**** The data ****

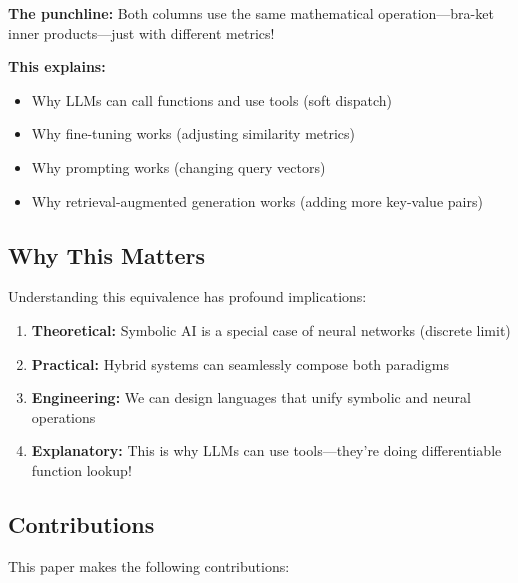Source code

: \documentclass[11pt,a4paper]{article}
\theoremstyle{definition}
\begin{document}
\textbf{The punchline:} Both columns use the same mathematical operation---bra-ket inner products---just with different metrics!

\textbf{This explains:}
\begin{itemize}
\item Why LLMs can call functions and use tools (soft dispatch)
\item Why fine-tuning works (adjusting similarity metrics)
\item Why prompting works (changing query vectors)
\item Why retrieval-augmented generation works (adding more key-value pairs)
\end{itemize}

\subsection{Why This Matters}

Understanding this equivalence has profound implications:

\begin{enumerate}
\item \textbf{Theoretical:} Symbolic AI is a special case of neural networks (discrete limit)
\item \textbf{Practical:} Hybrid systems can seamlessly compose both paradigms
\item \textbf{Engineering:} We can design languages that unify symbolic and neural operations
\item \textbf{Explanatory:} This is why LLMs can use tools---they're doing differentiable function lookup!
\end{enumerate}

\subsection{Contributions}

This paper makes the following contributions:
\end{document}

****

Quote each record exactly as it stands, minus the pictures.

Source code

: \documentclass[11pt,a4paper]{article}
\theoremstyle{definition}
\begin{document}
\textbf{The punchline:} Both columns use the same mathematical operation---bra-ket inner products---just with different metrics!

\textbf{This explains:}
\begin{itemize}
\item Why LLMs can call functions and use tools (soft dispatch)
\item Why fine-tuning works (adjusting similarity metrics)
\item Why prompting works (changing query vectors)
\item Why retrieval-augmented generation works (adding more key-value pairs)
\end{itemize}

\subsection{Why This Matters}

Understanding this equivalence has profound implications:

\begin{enumerate}
\item \textbf{Theoretical:} Symbolic AI is a special case of neural networks (discrete limit)
\item \textbf{Practical:} Hybrid systems can seamlessly compose both paradigms
\item \textbf{Engineering:} We can design languages that unify symbolic and neural operations
\item \textbf{Explanatory:} This is why LLMs can use tools---they're doing differentiable function lookup!
\end{enumerate}

\subsection{Contributions}

This paper makes the following contributions:
\end{document}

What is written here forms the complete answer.